Supongamos que soy una influencer “feminista”

22 Sep

Lxs invito a pensar en dos palabras: privilegio y empatía.

Les propongo que hablemos de forma clara y sin miedo a incomodar: somos una sociedad racista y clasista. Hemos normalizado prácticas discriminatorias que deben parar porque aunque no nos gusten los pobres, los negros ni los feos y aunque los ignoremos en nuestras redes sociales, por obvias razones, debemos aprender a decir que sí nos gustan porque eso nos hace ver lindas y empáticas y vamos a atraer más campañas con las mejores marcas. Todxs sabemos que no importa ser sino representar y por eso propongo que esta gente sea visibilizada. Amigues: no nos acostumbremos a normalizar la falta de empatía.

Es urgente establecer debates en diferentes espacios sobre racismo, colonialismo, falta de representación de mujeres de barrios marginales, negras e indígenas en los medios, en las universidades, en cargos administrativos y gerenciales. Pensemos en supremacía blanca, colonialismo, invisibilización de personas feas, gordas, sucias y con aliento pestilente por exceso de pobreza y falta de higiene; pensemos en la forma en que practicamos la apropiación cultural de la jerga de los ñeros. Los invito a que nos preguntemos por qué no tenemos amigues ñeros pero nos encanta decir gonorrea, parce, garbimba y severa lámpara.

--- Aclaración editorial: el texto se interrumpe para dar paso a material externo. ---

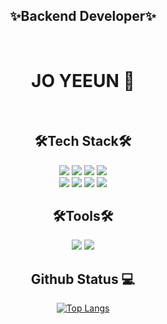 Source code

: <div align=center>
  <h2>✨Backend Developer✨</h2>
  <br>
  <h1> JO YEEUN 🙋 </h1></div>

<div align ="center">

<br>
<h2>🛠Tech Stack🛠</h2>
  
  <img src="https://img.shields.io/badge/java-007396?style=for-the-badge&logo=java&logoColor=white">
  <img src="https://img.shields.io/badge/javascript-F7DF1E?style=for-the-badge&logo=javascript&logoColor=black">
  <img src="https://img.shields.io/badge/html5-E34F26?style=for-the-badge&logo=html5&logoColor=white">
  <img src="https://img.shields.io/badge/css-1572B6?style=for-the-badge&logo=css3&logoColor=white">
  <br>
  <img src="https://img.shields.io/badge/oracle-F80000?style=for-the-badge&logo=oracle&logoColor=white">
  <img src="https://img.shields.io/badge/spring-6DB33F?style=for-the-badge&logo=spring&logoColor=white">
  <img src="https://img.shields.io/badge/amazonaws-232F3E?style=for-the-badge&logo=amazonaws&logoColor=white">
  <img src="https://img.shields.io/badge/apache tomcat-FFBB00?style=for-the-badge&logo=apachetomcat&logoColor=black">

<h2>🛠Tools🛠</h2>
  
  <img src="https://img.shields.io/badge/eclipse-525C86?style=for-the-badge&logo=eclipse&logoColor=white">
  <img src="https://img.shields.io/badge/windows-0078D6?style=for-the-badge&logo=windows&logoColor=white">
</div>

</div>

<div align="center">
<h2> Github Status  💻 </h2>

[![Top Langs](https://github-readme-stats.vercel.app/api/top-langs/?username=yeeeen2&layout=compact)](https://github.com/yeeeen2/github-readme-stats)

</div>
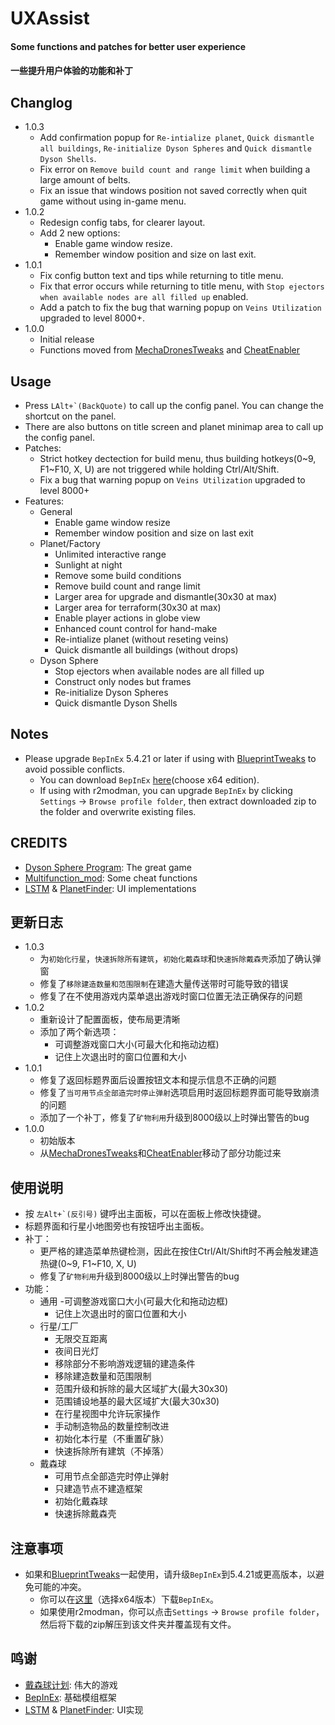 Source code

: # UXAssist

#### Some functions and patches for better user experience
#### 一些提升用户体验的功能和补丁

## Changlog
* 1.0.3
  + Add confirmation popup for `Re-intialize planet`, `Quick dismantle all buildings`, `Re-initialize Dyson Spheres` and `Quick dismantle Dyson Shells`.
  + Fix error on `Remove build count and range limit` when building a large amount of belts.
  + Fix an issue that windows position not saved correctly when quit game without using in-game menu.
* 1.0.2
  + Redesign config tabs, for clearer layout.
  + Add 2 new options: 
    - Enable game window resize.
    - Remember window position and size on last exit.
* 1.0.1
  + Fix config button text and tips while returning to title menu.
  + Fix that error occurs while returning to title menu, with `Stop ejectors when available nodes are all filled up` enabled.
  + Add a patch to fix the bug that warning popup on `Veins Utilization` upgraded to level 8000+.
* 1.0.0
  + Initial release
  + Functions moved from [MechaDronesTweaks](https://dsp.thunderstore.io/package/soarqin/MechaDronesTweaks/) and [CheatEnabler](https://dsp.thunderstore.io/package/soarqin/CheatEnabler/)

## Usage

* Press `` LAlt+`(BackQuote) `` to call up the config panel. You can change the shortcut on the panel.
* There are also buttons on title screen and planet minimap area to call up the config panel.
* Patches:
  + Strict hotkey dectection for build menu, thus building hotkeys(0~9, F1~F10, X, U) are not triggered while holding Ctrl/Alt/Shift.
  + Fix a bug that warning popup on `Veins Utilization` upgraded to level 8000+
* Features:
  + General 
    - Enable game window resize
    - Remember window position and size on last exit
  + Planet/Factory
    - Unlimited interactive range
    - Sunlight at night
    - Remove some build conditions
    - Remove build count and range limit
    - Larger area for upgrade and dismantle(30x30 at max)
    - Larger area for terraform(30x30 at max)
    - Enable player actions in globe view
    - Enhanced count control for hand-make
    - Re-intialize planet (without reseting veins)
    - Quick dismantle all buildings (without drops)
  + Dyson Sphere
    - Stop ejectors when available nodes are all filled up
    - Construct only nodes but frames
    - Re-initialize Dyson Spheres
    - Quick dismantle Dyson Shells

## Notes
* Please upgrade `BepInEx` 5.4.21 or later if using with [BlueprintTweaks](https://dsp.thunderstore.io/package/kremnev8/BlueprintTweaks/) to avoid possible conflicts.
  + You can download `BepInEx` [here](https://github.com/bepinex/bepinex/releases/latest)(choose x64 edition).
  + If using with r2modman, you can upgrade `BepInEx` by clicking `Settings` -> `Browse profile folder`, then extract downloaded zip to the folder and overwrite existing files.

## CREDITS
* [Dyson Sphere Program](https://store.steampowered.com/app/1366540): The great game
* [Multifunction_mod](https://github.com/blacksnipebiu/Multifunction_mod): Some cheat functions
* [LSTM](https://github.com/hetima/DSP_LSTM) & [PlanetFinder](https://github.com/hetima/DSP_PlanetFinder): UI implementations

## 更新日志
* 1.0.3
  + 为`初始化行星`，`快速拆除所有建筑`，`初始化戴森球`和`快速拆除戴森壳`添加了确认弹窗
  + 修复了`移除建造数量和范围限制`在建造大量传送带时可能导致的错误
  + 修复了在不使用游戏内菜单退出游戏时窗口位置无法正确保存的问题
* 1.0.2
  + 重新设计了配置面板，使布局更清晰
  + 添加了两个新选项：
    - 可调整游戏窗口大小(可最大化和拖动边框)
    - 记住上次退出时的窗口位置和大小
* 1.0.1
  + 修复了返回标题界面后设置按钮文本和提示信息不正确的问题
  + 修复了`当可用节点全部造完时停止弹射`选项启用时返回标题界面可能导致崩溃的问题
  + 添加了一个补丁，修复了`矿物利用`升级到8000级以上时弹出警告的bug
* 1.0.0
  + 初始版本
  + 从[MechaDronesTweaks](https://dsp.thunderstore.io/package/soarqin/MechaDronesTweaks/)和[CheatEnabler](https://dsp.thunderstore.io/package/soarqin/CheatEnabler/)移动了部分功能过来

## 使用说明

* 按 `` 左Alt+`(反引号) `` 键呼出主面板，可以在面板上修改快捷键。
* 标题界面和行星小地图旁也有按钮呼出主面板。
* 补丁：
  + 更严格的建造菜单热键检测，因此在按住Ctrl/Alt/Shift时不再会触发建造热键(0~9, F1~F10, X, U)
  + 修复了`矿物利用`升级到8000级以上时弹出警告的bug
* 功能：
  + 通用
    -可调整游戏窗口大小(可最大化和拖动边框)
    - 记住上次退出时的窗口位置和大小
  + 行星/工厂
    - 无限交互距离
    - 夜间日光灯
    - 移除部分不影响游戏逻辑的建造条件
    - 移除建造数量和范围限制
    - 范围升级和拆除的最大区域扩大(最大30x30)
    - 范围铺设地基的最大区域扩大(最大30x30)
    - 在行星视图中允许玩家操作
    - 手动制造物品的数量控制改进
    - 初始化本行星（不重置矿脉）
    - 快速拆除所有建筑（不掉落）
  + 戴森球
    - 可用节点全部造完时停止弹射
    - 只建造节点不建造框架
    - 初始化戴森球
    - 快速拆除戴森壳

## 注意事项
* 如果和[BlueprintTweaks](https://dsp.thunderstore.io/package/kremnev8/BlueprintTweaks/)一起使用，请升级`BepInEx`到5.4.21或更高版本，以避免可能的冲突。
  + 你可以在[这里](https://github.com/bepinex/bepinex/releases/latest)（选择x64版本）下载`BepInEx`。
  + 如果使用r2modman，你可以点击`Settings` -> `Browse profile folder`，然后将下载的zip解压到该文件夹并覆盖现有文件。

## 鸣谢
* [戴森球计划](https://store.steampowered.com/app/1366540): 伟大的游戏
* [BepInEx](https://bepinex.dev/): 基础模组框架
* [LSTM](https://github.com/hetima/DSP_LSTM) & [PlanetFinder](https://github.com/hetima/DSP_PlanetFinder): UI实现
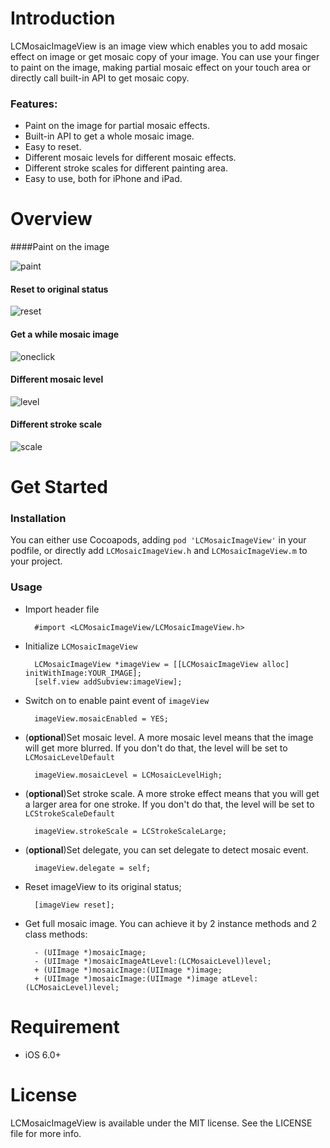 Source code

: # Introduction
LCMosaicImageView is an image view which enables you to add mosaic effect on image or get mosaic copy of your image. You can use your finger to paint on the image, making partial mosaic effect on your touch area or directly call built-in API to get mosaic copy.

### Features:

- Paint on the image for partial mosaic effects.
- Built-in API to get a whole mosaic image.
- Easy to reset.
- Different mosaic levels for different mosaic effects.
- Different stroke scales for different painting area.
- Easy to use, both for iPhone and iPad.

# Overview

####Paint on the image

<img src="http://7xl7ci.com1.z0.glb.clouddn.com/lcmosaicview_paint.gif" alt="paint" title="paint" />

#### Reset to original status

<img src="http://7xl7ci.com1.z0.glb.clouddn.com/lcmosaicview_reset.gif" alt="reset" title="reset" />

#### Get a while mosaic image

<img src="http://7xl7ci.com1.z0.glb.clouddn.com/lcmosaicview_oneclick.gif" alt="oneclick" title="oneclick" />

#### Different mosaic level

<img src="http://7xl7ci.com1.z0.glb.clouddn.com/lcmosaicview_level.gif" alt="level" title="level" />

#### Different stroke scale

<img src="http://7xl7ci.com1.z0.glb.clouddn.com/lcmosaicview_stroke.gif" alt="scale" title="scale" />

# Get Started

### Installation

You can either use Cocoapods, adding `pod 'LCMosaicImageView'` in your podfile, or directly add `LCMosaicImageView.h` and `LCMosaicImageView.m` to your project.

### Usage

- Import header file

		#import <LCMosaicImageView/LCMosaicImageView.h>

- Initialize `LCMosaicImageView`

		LCMosaicImageView *imageView = [[LCMosaicImageView alloc] initWithImage:YOUR_IMAGE];
		[self.view addSubview:imageView];

- Switch on to enable paint event of `imageView`

		imageView.mosaicEnabled = YES;

- (**optional**)Set mosaic level. A more mosaic level means that the image will get more blurred. If you don't do that, the level will be set to `LCMosaicLevelDefault`

		imageView.mosaicLevel = LCMosaicLevelHigh;

- (**optional**)Set stroke scale. A more stroke effect means that you will get a larger area for one stroke. If you don't do that, the level will be set to `LCStrokeScaleDefault`

		imageView.strokeScale = LCStrokeScaleLarge;

- (**optional**)Set delegate, you can set delegate to detect mosaic event.
	
		imageView.delegate = self;

- Reset imageView to its original status;

		[imageView reset];

- Get full mosaic image. You can achieve it by 2 instance methods and 2 class methods:

		- (UIImage *)mosaicImage;
		- (UIImage *)mosaicImageAtLevel:(LCMosaicLevel)level;
		+ (UIImage *)mosaicImage:(UIImage *)image;
		+ (UIImage *)mosaicImage:(UIImage *)image atLevel:(LCMosaicLevel)level;

# Requirement

- iOS 6.0+

# License

LCMosaicImageView is available under the MIT license. See the LICENSE file for more info. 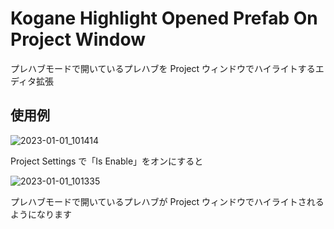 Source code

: # Kogane Highlight Opened Prefab On Project Window

プレハブモードで開いているプレハブを Project ウィンドウでハイライトするエディタ拡張

## 使用例

![2023-01-01_101414](https://user-images.githubusercontent.com/6134875/210158636-cc4b73e6-5d3e-48ed-afb6-2439624f1761.png)

Project Settings で「Is Enable」をオンにすると

![2023-01-01_101335](https://user-images.githubusercontent.com/6134875/210158627-68d042fe-d687-4eea-b444-02f93681a9f2.png)

プレハブモードで開いているプレハブが Project ウィンドウでハイライトされるようになります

A veces el privilegio (ser blancxs, pertenecer a determinada clase social, no estudiar en el SENA ni en universidades públicas llenas de gente fea y mal vestida, ser una persona cisgénero, etc.) y la falta absoluta de empatía (no nos enseñaron a desarrollarla) no nos dejan ver lo rentable que puede ser para una persona con privilegio como yo defender a esta pobre gente para ganar más seguidores y que me entrevisten en los medios.

Estamos en un momento de mayor conciencia, mayor conexión, mayor posibilidad de escuchar esas voces que han sido históricamente invisibilizadas… ¡Hagámoslo! Reconozcamos esos errores, esos comportamientos racistas y clasistas.

No nos gustaría que la coima que barre el piso de nuestra casa compartiera los mismos lugares ni nuestros gustos, como tampoco nos gustaría que ella usara la misma ropa que usamos nosotras porque ¡qué boleta, en serio, parce! pero les propongo que luchemos para cambiar esa forma de ser y de pensar.

Aprendamos a desear que ellas y nosotras seamos Hermanas de Causa, feministas empoderadas y empresarias de la mentira, la melosería y la manipulación.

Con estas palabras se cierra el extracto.